Il Lato Cattivo (« Le mauvais côté ») est une revue éditée par un petit noyau d’individus qui s’est formé entre les années 2010 et 2011, sur la vague de la crise et de la révolte grecque de décembre 2008, et sur l’idée de fond que ces deux événements (en particulier) auraient redonné un sens au mot « révolution », et ainsi réactivé le lien complexe et non automatique, mais tout de même existant, entre crise et communisme. Aujourd’hui ce petit noyau, réduit au minimum, se partage entre Bologne et la région parisienne. Au cours de ces six années, deux numéros de la revue ont été publiés sur papier ; la cadence de publication est donc décidément irrégulière. Outre la revue, nous avons également un blog dans lequel nous publions des matériels anciens et nouveaux qui nous semblent susceptibles d’intégrer, d’enrichir, ou de confirmer les contenus de la revue ; dans le même esprit nous publions et diffusons d’autres matériels papier. Sans s’étendre sur ces aspects un peu formels, il suffit de dire que ces activités, pour un petit noyau comme le nôtre, impliquent – si l’on tient compte du nécessaire travail de documentation sur les évolutions économiques et sociales actuelles, de traduction de textes provenant de l’étranger, de consultation d’archives diverses et variées etc. – un engagement et une dépense de temps considérables. Engagement et temps qui seraient depuis longtemps épuisés s’ils avaient comme objectif des résultats immédiats. Tout cela pour dire que nous travaillons sur le long terme.

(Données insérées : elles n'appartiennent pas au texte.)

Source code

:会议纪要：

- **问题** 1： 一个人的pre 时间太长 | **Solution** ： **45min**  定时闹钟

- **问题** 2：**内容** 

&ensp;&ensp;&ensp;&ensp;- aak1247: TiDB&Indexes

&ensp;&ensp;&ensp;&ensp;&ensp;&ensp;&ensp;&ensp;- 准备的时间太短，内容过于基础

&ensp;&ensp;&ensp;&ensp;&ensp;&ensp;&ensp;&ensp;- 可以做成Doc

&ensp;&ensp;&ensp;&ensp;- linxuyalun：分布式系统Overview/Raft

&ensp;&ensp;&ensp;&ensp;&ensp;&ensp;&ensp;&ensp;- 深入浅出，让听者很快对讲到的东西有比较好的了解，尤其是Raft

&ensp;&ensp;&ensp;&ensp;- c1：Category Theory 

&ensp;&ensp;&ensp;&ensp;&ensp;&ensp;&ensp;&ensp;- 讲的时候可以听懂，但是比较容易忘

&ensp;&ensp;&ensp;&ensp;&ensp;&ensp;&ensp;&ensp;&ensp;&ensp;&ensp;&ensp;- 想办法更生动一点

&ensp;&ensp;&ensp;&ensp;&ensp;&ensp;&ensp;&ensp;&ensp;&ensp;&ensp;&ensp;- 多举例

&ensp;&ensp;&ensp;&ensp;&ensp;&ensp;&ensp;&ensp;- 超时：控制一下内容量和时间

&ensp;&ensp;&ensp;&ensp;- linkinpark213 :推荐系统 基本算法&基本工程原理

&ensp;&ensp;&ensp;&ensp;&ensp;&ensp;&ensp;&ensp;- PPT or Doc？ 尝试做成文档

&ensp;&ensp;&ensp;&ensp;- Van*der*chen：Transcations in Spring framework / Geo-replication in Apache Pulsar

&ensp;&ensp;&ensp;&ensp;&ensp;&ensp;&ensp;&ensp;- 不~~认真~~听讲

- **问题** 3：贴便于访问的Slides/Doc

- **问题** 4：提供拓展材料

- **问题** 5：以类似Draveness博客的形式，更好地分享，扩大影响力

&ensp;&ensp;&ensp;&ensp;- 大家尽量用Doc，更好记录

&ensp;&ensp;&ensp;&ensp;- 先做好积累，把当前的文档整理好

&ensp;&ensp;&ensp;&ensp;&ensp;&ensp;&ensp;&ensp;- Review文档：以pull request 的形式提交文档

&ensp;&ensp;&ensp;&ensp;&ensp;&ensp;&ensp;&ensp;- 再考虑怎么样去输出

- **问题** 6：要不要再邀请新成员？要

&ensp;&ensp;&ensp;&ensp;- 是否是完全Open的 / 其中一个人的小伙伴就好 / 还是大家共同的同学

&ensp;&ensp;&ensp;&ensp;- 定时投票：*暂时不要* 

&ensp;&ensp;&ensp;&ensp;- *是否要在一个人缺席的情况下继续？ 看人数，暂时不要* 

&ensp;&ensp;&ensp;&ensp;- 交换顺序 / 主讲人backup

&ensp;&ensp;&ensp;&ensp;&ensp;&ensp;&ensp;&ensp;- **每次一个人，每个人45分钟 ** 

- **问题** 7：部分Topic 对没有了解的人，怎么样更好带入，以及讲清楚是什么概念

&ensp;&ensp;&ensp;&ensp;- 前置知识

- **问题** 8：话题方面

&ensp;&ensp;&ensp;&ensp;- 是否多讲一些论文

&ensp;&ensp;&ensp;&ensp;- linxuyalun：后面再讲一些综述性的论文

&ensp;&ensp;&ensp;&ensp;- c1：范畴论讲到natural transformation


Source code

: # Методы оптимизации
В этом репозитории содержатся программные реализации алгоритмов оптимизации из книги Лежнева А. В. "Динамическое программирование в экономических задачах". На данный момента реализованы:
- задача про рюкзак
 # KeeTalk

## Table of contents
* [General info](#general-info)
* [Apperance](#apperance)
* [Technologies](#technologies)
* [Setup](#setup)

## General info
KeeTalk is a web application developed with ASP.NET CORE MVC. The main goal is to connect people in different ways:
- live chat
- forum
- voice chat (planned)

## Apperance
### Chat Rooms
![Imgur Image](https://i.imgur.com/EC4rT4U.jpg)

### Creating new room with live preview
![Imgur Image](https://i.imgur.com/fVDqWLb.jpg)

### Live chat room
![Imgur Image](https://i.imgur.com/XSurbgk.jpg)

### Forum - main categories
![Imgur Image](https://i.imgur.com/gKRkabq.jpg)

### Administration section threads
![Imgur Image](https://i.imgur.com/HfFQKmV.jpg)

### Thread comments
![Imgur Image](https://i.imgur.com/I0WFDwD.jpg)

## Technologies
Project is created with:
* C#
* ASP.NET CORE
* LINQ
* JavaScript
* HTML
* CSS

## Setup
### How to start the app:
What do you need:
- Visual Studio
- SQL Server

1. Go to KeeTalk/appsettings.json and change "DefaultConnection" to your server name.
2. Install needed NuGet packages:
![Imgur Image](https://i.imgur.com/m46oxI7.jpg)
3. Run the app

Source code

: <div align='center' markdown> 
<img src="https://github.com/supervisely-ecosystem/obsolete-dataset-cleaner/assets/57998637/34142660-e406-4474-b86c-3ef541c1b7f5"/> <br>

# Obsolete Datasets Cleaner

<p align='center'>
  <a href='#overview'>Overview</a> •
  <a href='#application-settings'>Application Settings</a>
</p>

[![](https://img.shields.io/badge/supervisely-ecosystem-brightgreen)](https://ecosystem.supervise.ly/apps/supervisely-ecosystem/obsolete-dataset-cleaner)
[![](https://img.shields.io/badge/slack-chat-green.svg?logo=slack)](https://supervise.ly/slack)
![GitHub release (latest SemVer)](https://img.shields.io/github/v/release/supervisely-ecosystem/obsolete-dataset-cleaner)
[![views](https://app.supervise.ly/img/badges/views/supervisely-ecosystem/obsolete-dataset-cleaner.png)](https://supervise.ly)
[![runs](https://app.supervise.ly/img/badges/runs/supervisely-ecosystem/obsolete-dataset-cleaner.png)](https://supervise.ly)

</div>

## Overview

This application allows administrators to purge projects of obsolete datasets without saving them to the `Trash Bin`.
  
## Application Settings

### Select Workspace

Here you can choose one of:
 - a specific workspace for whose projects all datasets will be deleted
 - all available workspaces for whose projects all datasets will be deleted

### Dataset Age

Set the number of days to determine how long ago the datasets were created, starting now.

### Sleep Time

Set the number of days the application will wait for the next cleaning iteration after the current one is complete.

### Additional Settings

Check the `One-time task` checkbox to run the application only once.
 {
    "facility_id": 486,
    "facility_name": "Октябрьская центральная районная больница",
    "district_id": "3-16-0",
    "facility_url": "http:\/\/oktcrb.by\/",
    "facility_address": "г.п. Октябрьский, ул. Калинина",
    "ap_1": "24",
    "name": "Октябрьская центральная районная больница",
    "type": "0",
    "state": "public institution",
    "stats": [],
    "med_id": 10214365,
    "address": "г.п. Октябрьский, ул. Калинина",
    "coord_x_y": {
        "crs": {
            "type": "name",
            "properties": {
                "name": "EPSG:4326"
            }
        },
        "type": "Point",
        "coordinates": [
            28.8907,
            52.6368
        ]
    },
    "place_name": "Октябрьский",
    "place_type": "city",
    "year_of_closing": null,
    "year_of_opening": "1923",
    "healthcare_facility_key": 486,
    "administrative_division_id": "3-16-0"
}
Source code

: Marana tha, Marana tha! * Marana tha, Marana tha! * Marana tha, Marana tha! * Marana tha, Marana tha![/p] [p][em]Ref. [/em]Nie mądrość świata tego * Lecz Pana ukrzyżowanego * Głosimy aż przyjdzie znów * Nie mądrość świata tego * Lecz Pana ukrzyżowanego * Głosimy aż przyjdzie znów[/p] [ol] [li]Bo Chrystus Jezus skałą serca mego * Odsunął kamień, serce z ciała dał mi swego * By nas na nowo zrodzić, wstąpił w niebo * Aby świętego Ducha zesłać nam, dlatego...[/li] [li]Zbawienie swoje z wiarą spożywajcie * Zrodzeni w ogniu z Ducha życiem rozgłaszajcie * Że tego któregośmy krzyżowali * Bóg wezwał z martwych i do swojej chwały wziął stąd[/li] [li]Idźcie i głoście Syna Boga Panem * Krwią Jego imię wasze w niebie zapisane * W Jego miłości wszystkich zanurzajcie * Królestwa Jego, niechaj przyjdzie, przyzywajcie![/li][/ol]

Notre revue porte comme sous-titre Éléments de théorie du communisme. Il est donc opportun de clarifier ce que nous entendons par « communisme » et par « théorie ». Quelques mots clefs suffiront :

Il est bon de préciser que l’ensemble de ces propositions est un résultat historique qui découle de  la vaste trajectoire du développement du capital et des luttes de classes qui l’ont façonné. Il ne s’agit pas de « vérités » qui auraient manqué aux révolutions ratées d’hier et grâce auxquelles l’histoire aurait pu être différente, mais du produit de l’histoire telle qu’elle s’est effectivement déroulée (nous y reviendrons).

Conformément à ces lignes directrices, la « théorie du communisme » définie de la sorte s’articule autour de trois axes qui se développent aussi bien parallèlement qu’en s’entrecroisant : a) la critique de l’économie politique telle qu’elle a été fondée par Marx et développée par une partie ultra-minoritaire de sa postérité ;  b) un analyse de phase sur la base de cette critique ; c) la projection théorique du dépassement communiste, qui n’est pas immuable mais sujette à de puissantes discontinuités historiques.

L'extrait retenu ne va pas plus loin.